_Activity_
Could you transcribe exactly the lines below, from the line with "пасва фактическия параметър" through the line with "-9.00210 - 8.51228", and nothing else, leaving out the pictures?

_Supplied data_
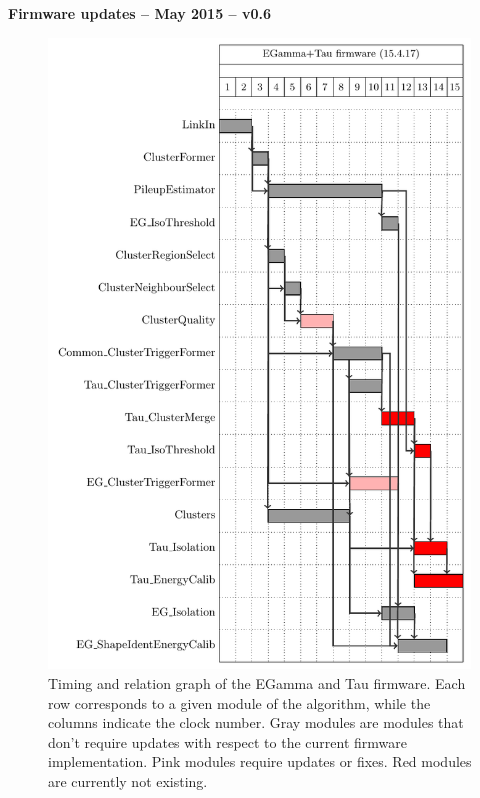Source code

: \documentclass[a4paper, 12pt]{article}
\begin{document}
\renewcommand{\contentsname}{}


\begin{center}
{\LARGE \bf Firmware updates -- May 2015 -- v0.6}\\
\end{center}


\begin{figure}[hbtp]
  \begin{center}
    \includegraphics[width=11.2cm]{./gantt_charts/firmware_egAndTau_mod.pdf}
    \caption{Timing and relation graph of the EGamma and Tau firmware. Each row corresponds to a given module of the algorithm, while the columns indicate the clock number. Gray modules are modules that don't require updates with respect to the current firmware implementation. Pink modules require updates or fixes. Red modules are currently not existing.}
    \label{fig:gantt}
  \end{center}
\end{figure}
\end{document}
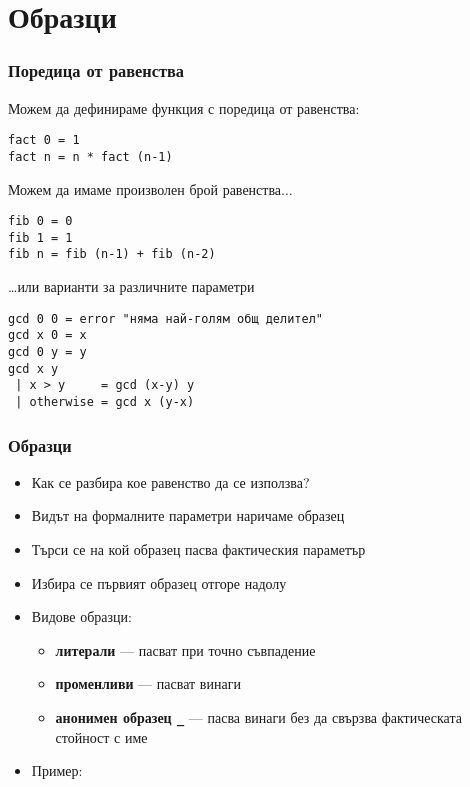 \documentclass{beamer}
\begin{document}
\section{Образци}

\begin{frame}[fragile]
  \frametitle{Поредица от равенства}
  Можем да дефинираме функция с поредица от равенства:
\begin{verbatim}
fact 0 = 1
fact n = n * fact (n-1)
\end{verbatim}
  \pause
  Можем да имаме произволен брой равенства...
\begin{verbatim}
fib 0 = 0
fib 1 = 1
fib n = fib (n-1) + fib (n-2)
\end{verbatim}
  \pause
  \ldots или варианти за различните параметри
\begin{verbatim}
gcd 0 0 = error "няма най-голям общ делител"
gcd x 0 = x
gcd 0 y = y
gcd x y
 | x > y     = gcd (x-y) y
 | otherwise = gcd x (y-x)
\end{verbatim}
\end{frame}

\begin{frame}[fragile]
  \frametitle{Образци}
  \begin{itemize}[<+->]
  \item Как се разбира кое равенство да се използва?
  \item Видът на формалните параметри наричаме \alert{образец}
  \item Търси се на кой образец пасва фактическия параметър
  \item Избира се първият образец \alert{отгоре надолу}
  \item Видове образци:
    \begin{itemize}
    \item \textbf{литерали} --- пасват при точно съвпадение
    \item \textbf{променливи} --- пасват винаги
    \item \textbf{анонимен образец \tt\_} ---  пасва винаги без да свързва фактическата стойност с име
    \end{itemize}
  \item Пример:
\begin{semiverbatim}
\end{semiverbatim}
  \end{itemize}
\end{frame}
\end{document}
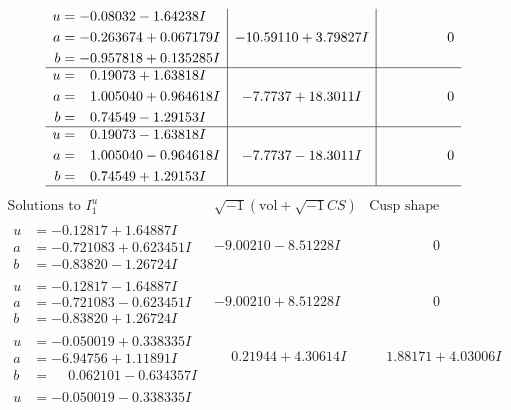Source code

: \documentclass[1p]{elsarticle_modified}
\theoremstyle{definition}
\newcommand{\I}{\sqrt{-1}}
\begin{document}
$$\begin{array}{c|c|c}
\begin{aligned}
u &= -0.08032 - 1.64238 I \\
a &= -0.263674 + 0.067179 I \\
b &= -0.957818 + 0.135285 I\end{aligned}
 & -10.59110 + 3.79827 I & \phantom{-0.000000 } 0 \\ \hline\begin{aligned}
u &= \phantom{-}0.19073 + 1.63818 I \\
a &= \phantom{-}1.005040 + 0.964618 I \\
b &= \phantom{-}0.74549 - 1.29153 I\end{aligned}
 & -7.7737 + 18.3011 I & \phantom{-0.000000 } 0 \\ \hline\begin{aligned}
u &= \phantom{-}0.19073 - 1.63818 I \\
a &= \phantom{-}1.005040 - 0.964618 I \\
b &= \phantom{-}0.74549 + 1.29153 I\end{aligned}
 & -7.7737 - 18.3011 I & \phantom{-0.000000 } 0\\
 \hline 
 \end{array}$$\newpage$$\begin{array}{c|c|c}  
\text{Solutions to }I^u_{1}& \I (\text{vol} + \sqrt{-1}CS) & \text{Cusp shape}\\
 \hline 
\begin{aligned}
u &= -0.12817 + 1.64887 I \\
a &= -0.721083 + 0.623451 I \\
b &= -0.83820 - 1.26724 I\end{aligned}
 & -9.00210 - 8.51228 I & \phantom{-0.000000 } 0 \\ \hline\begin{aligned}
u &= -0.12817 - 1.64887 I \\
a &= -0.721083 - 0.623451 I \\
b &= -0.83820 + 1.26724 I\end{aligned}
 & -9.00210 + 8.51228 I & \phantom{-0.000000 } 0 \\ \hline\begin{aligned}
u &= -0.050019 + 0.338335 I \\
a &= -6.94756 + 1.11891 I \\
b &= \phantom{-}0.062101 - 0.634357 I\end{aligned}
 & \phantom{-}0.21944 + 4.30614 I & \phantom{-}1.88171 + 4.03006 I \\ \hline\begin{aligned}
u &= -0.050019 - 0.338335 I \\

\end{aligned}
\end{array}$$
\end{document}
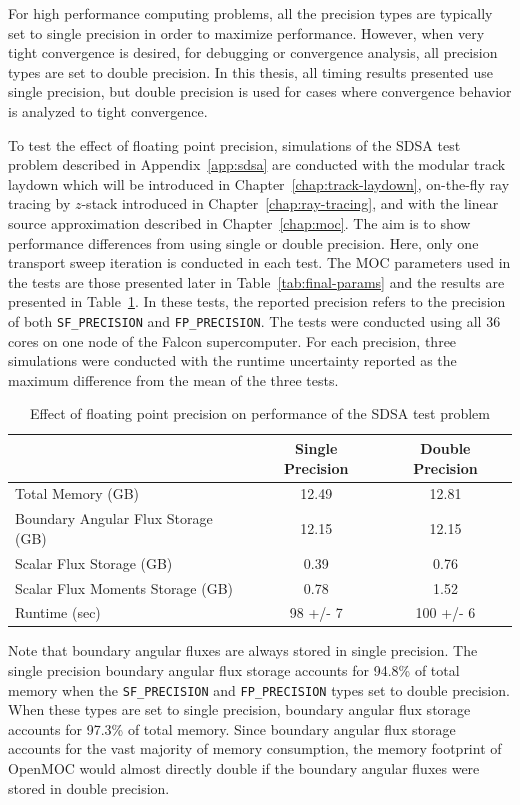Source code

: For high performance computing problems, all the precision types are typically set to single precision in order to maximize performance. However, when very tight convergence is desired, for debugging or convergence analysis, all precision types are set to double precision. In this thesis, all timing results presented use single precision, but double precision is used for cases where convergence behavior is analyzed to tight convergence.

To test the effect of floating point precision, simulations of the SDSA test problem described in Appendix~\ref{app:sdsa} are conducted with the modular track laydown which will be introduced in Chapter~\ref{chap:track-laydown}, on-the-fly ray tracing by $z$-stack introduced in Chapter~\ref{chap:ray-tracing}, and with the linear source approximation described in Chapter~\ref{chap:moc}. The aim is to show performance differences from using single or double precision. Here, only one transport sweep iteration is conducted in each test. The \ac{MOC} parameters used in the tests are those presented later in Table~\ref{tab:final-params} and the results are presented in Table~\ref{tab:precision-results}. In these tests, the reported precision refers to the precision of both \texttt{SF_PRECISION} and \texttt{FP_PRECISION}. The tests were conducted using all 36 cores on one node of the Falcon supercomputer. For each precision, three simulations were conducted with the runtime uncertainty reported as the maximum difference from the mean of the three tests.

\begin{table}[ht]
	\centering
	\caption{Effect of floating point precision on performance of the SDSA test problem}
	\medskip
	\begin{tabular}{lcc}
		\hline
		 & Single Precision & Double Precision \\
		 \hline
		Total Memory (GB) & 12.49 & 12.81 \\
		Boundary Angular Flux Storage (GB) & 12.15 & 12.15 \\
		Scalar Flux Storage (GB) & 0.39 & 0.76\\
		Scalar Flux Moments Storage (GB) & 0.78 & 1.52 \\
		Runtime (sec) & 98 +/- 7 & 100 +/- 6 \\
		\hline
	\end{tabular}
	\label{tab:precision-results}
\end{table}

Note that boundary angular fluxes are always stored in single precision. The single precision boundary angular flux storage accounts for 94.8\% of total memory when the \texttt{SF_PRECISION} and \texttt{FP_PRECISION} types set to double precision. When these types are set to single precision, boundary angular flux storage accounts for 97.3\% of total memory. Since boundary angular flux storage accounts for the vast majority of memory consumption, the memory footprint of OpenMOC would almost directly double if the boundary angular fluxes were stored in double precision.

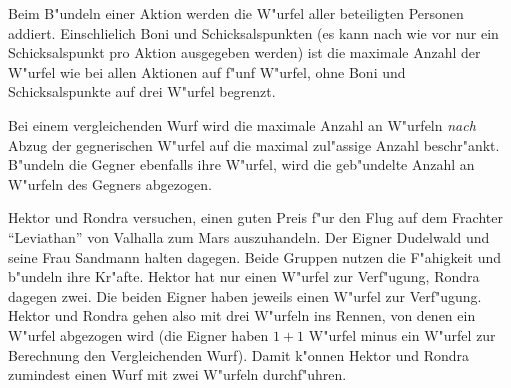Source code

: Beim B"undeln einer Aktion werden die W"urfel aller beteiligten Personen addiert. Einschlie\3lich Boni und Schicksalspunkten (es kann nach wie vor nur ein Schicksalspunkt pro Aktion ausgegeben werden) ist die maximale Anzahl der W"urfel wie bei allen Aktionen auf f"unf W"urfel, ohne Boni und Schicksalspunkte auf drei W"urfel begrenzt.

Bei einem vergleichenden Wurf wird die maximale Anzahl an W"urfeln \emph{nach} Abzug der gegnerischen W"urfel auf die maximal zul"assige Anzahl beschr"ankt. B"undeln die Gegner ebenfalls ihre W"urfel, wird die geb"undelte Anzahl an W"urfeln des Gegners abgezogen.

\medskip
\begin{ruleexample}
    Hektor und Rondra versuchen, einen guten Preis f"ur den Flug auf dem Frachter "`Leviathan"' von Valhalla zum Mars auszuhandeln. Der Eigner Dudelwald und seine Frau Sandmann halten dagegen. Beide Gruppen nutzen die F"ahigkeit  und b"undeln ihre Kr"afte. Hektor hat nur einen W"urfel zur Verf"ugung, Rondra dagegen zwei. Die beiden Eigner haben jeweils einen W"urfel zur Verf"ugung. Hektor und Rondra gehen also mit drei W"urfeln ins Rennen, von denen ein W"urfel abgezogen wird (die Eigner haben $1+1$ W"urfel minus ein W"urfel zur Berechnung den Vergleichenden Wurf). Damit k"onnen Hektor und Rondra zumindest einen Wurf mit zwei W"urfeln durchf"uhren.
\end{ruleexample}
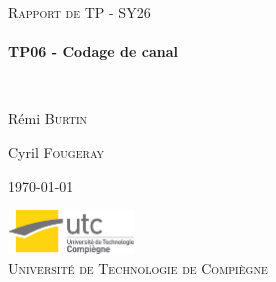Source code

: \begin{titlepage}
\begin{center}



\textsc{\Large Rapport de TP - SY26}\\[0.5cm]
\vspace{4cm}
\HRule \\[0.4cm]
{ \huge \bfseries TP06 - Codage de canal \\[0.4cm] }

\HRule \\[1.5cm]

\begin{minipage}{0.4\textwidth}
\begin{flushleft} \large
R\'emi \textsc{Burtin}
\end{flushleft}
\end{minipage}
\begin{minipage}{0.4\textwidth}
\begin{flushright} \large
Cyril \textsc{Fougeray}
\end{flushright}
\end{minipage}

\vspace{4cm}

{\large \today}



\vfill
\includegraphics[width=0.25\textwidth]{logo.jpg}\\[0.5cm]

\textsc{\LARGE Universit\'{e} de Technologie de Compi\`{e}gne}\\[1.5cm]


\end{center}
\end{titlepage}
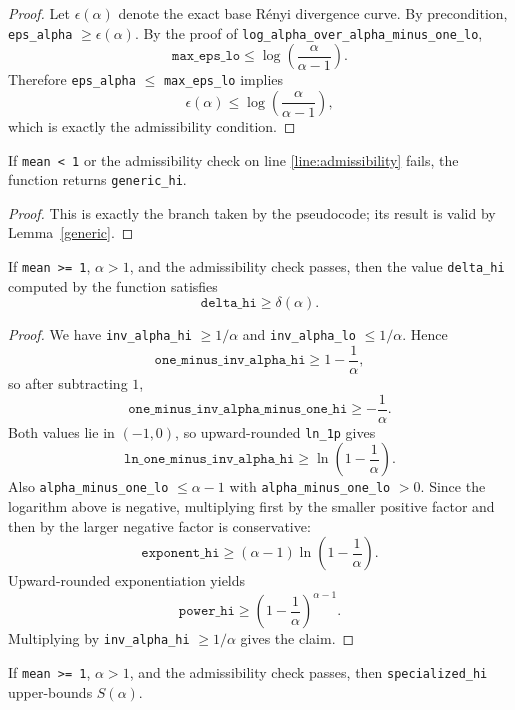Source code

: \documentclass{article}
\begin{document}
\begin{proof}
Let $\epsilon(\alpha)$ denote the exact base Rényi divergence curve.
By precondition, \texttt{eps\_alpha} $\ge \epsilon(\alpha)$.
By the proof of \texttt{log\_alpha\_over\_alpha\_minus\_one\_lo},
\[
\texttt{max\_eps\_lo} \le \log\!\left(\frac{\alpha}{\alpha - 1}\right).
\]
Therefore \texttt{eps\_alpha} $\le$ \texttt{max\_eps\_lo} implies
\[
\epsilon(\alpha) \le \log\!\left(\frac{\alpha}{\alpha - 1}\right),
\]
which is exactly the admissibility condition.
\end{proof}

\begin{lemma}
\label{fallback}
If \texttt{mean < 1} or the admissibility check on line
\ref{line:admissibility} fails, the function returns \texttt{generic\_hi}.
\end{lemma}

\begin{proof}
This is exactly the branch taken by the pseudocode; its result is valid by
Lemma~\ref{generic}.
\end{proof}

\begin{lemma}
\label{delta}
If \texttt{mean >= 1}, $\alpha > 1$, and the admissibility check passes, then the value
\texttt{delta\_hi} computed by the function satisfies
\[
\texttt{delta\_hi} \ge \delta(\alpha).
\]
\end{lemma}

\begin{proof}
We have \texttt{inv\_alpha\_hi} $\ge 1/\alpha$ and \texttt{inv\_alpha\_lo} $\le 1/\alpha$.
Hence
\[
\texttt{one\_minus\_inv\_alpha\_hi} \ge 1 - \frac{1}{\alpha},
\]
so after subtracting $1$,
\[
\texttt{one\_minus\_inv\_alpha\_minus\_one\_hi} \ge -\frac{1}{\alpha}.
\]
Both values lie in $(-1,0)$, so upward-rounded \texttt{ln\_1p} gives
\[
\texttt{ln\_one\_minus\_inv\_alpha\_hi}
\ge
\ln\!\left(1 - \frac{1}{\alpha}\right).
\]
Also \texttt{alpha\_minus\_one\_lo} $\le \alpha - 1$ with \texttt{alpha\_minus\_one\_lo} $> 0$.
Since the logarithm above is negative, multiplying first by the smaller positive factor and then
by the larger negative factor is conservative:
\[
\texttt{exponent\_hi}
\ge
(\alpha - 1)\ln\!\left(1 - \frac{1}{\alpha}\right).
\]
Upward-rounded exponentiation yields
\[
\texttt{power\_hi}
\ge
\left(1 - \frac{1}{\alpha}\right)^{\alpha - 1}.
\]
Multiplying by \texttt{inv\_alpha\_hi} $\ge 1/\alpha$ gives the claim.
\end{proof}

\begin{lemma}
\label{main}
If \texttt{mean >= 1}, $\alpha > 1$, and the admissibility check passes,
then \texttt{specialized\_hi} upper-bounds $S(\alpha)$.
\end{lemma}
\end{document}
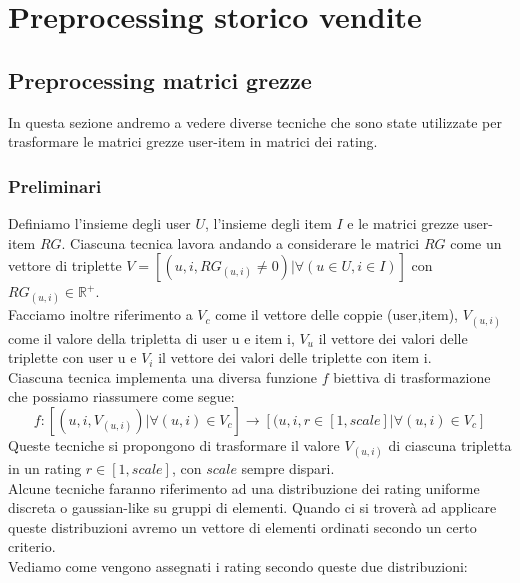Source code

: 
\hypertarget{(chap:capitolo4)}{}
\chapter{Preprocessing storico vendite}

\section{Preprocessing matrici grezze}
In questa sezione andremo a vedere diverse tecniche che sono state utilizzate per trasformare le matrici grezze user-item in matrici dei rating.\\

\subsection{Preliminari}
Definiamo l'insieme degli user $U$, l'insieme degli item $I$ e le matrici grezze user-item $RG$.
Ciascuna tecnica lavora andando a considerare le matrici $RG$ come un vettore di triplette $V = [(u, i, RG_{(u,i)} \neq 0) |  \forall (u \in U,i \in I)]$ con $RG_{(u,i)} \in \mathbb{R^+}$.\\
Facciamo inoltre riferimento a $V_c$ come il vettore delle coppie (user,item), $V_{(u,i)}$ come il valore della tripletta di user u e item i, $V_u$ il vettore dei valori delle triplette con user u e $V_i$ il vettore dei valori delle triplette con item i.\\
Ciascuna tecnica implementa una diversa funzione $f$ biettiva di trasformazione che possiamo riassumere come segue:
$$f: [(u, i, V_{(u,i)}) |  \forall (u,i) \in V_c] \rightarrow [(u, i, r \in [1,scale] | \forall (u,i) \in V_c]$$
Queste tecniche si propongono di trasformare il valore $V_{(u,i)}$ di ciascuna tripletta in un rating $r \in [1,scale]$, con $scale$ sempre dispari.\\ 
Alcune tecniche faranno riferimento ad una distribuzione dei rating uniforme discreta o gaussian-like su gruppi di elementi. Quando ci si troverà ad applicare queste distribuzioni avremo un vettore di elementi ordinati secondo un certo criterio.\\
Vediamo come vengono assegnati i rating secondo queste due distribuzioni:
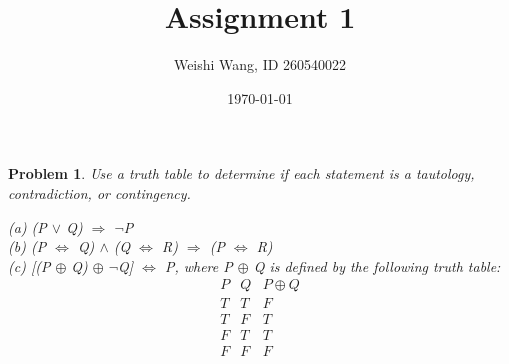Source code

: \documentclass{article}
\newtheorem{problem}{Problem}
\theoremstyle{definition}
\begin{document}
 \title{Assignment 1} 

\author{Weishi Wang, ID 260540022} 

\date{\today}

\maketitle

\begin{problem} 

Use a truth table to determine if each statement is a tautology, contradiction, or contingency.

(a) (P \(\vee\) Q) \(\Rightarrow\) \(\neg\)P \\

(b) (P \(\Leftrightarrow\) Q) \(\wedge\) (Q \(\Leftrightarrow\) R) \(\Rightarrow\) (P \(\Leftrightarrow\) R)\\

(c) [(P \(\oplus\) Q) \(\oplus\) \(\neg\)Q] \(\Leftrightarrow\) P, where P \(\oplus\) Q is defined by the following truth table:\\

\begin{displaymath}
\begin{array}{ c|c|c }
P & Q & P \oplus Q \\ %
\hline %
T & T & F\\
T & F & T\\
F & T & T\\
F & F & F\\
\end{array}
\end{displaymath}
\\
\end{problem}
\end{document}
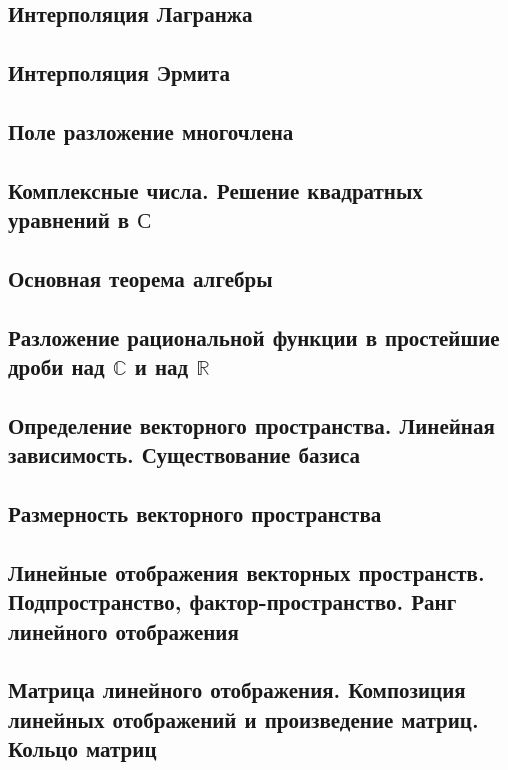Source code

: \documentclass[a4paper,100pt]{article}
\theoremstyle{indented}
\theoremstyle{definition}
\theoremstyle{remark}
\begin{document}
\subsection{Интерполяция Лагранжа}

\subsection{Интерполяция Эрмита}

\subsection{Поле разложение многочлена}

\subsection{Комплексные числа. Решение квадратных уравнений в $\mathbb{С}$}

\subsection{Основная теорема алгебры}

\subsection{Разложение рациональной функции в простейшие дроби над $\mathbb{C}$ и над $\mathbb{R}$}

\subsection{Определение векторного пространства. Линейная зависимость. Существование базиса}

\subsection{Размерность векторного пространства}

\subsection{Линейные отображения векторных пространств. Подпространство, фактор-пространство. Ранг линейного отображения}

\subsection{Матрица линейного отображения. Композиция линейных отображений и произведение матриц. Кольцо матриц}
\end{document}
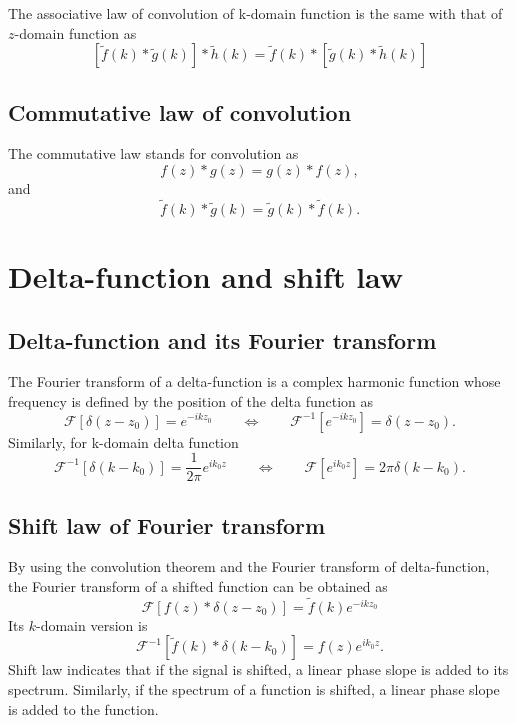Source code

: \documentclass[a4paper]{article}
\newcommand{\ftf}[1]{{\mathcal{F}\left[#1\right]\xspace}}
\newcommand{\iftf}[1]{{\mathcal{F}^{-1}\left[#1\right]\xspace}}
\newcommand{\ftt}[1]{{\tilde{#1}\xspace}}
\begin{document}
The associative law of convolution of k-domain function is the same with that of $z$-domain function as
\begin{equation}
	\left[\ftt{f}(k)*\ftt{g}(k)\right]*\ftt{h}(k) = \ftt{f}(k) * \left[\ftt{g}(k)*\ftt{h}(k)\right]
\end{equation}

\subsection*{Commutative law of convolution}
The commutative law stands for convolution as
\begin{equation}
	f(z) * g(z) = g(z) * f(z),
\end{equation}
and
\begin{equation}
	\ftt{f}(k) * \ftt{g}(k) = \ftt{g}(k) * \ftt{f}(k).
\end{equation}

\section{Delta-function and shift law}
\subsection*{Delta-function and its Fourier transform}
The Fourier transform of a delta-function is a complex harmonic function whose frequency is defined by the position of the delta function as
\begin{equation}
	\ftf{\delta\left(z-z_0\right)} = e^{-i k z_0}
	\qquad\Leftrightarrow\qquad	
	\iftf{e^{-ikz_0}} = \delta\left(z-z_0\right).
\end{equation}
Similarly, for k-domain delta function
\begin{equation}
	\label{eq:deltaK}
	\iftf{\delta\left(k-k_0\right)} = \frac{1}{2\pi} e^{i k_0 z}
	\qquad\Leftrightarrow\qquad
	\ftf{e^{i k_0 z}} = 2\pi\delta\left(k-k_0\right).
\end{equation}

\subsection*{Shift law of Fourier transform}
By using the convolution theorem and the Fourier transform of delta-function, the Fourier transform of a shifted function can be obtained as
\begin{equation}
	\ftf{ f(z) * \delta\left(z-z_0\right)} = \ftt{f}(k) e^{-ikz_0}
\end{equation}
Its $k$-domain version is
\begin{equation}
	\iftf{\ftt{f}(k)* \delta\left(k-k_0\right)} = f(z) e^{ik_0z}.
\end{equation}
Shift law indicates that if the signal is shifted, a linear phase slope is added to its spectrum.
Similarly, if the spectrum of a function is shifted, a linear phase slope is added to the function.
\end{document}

_Result below_
  \item Търси се на кой образец пасва фактическия параметър
  \item Избира се първият образец \alert{отгоре надолу}
  \item Видове образци:
    \begin{itemize}
    \item \textbf{литерали} --- пасват при точно съвпадение
    \item \textbf{променливи} --- пасват винаги
    \item \textbf{анонимен образец \tt\_} ---  пасва винаги без да свързва фактическата стойност с име
    \end{itemize}
  \item Пример:
\begin{semiverbatim}
\end{semiverbatim}
  \end{itemize}
\end{frame}
\end{document}
Source code

: \documentclass[1p]{elsarticle_modified}
\theoremstyle{definition}
\newcommand{\I}{\sqrt{-1}}
\begin{document}
$$\begin{array}{c|c|c}
\begin{aligned}
u &= -0.08032 - 1.64238 I \\
a &= -0.263674 + 0.067179 I \\
b &= -0.957818 + 0.135285 I\end{aligned}
 & -10.59110 + 3.79827 I & \phantom{-0.000000 } 0 \\ \hline\begin{aligned}
u &= \phantom{-}0.19073 + 1.63818 I \\
a &= \phantom{-}1.005040 + 0.964618 I \\
b &= \phantom{-}0.74549 - 1.29153 I\end{aligned}
 & -7.7737 + 18.3011 I & \phantom{-0.000000 } 0 \\ \hline\begin{aligned}
u &= \phantom{-}0.19073 - 1.63818 I \\
a &= \phantom{-}1.005040 - 0.964618 I \\
b &= \phantom{-}0.74549 + 1.29153 I\end{aligned}
 & -7.7737 - 18.3011 I & \phantom{-0.000000 } 0\\
 \hline 
 \end{array}$$\newpage$$\begin{array}{c|c|c}  
\text{Solutions to }I^u_{1}& \I (\text{vol} + \sqrt{-1}CS) & \text{Cusp shape}\\
 \hline 
\begin{aligned}
u &= -0.12817 + 1.64887 I \\
a &= -0.721083 + 0.623451 I \\
b &= -0.83820 - 1.26724 I\end{aligned}
 & -9.00210 - 8.51228 I & \phantom{-0.000000 } 0 \\ \hline\begin{aligned}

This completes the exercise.